Soundgarden: reunion sul palco della Rock And Roll Hall of Fame (video)

Ieri sera i Soundgarden sono entrati nella Rock And Roll Hall Of Fame durante la cerimonia che si è svolta al Peacock Theater di Los Angeles.
I tre membri, Kim Thayil, Matt Cameron e Ben Shepherd, insieme al bassista originale Hiro Yamamoto (che ha lasciato la band nel 1989), sono stati raggiunti da Mike McCready (Pearl Jam) e da Taylor Momsen (The Pretty Reckless) per suonare “Rusty Cage“, e da Brandi Carlile e Jerry Cantrell (Alice in Chains) per “Black Hole Sun“.
I Soundgarden sono stati presentati da Jim Carrey che ha fatto il seguente discorso:
Grazie mille, grazie a tutti. Vi chiederete perché i Soundgarde , i più grandi esponenti del rock and roll, abbiano voluto che fosse Jim Carrey a introdurli nella Hall Of Fame. Esiste forse un legame profondo e cosmico tra loro, o semplicemente “Spoonman” non era disponibile?
Quando la scena musicale di Seattle è esplosa, ha fatto rinascere il rock and roll per me. Quando ho ascoltato i Soundgarden per la prima volta, non ero solo eccitato. Volevo indossare una camicia di flanella e correre per le strade urlando: “Mia madre fumava durante la gravidanza!”.
Ho incontrato la band nel 1996, quando ho condotto “Saturday Night Live” per la prima volta, e ho insistito affinché i Soundgarden fossero gli ospiti musicali. A quel tempo, la formazione era composta da Chris [Cornell alla voce], Kim Thayil [alla chitarra], Matt Cameron alla batteria e Ben Shepherd al basso. Si sono lanciati nella bellezza oscura ed epica di “Pretty Noose”. Mi sono messo proprio davanti a loro, lasciando che le onde di elettricità mi travolgessero, come un battesimo sonoro. Mi hanno spinto sotto e quando sono riemerso mi sentivo libero. Dopo lo spettacolo, mi hanno consegnato quello che ancora oggi è uno dei miei beni più preziosi, la Fender Telecaster che Chris ha suonato durante lo spettacolo, autografata da tutta la band.
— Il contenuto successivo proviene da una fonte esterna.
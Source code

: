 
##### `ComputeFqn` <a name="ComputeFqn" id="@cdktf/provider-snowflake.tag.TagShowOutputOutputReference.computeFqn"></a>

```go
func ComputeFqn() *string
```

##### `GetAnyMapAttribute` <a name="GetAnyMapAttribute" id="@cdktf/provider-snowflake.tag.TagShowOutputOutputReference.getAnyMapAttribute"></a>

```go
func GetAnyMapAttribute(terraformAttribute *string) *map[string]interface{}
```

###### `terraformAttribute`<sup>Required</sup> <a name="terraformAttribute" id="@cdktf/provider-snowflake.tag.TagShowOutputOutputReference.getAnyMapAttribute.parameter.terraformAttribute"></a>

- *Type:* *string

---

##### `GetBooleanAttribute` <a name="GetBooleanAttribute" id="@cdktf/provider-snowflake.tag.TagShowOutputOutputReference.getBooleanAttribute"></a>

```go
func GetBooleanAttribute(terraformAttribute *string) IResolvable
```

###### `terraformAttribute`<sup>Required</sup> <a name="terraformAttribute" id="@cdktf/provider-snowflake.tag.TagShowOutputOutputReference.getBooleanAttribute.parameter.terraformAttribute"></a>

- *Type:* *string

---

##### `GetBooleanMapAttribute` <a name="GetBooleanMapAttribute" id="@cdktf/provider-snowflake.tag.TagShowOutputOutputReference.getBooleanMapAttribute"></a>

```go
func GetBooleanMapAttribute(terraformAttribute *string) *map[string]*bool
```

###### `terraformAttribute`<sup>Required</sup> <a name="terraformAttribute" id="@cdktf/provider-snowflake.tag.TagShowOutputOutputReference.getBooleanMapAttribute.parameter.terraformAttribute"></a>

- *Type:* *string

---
Anche la figlia di Chris Cornell, Lily, è salita sul palco e parlando del padre ha detto:
Sono davvero molto felice che abbia potuto fare musica con i suoi amici. Alla fine dei conti, è questo che conta. So quanto questo gli abbia dato uno scopo e quanto abbia significato per le persone che hanno ascoltato quella musica. È questo che porterò nel mio cuore stasera.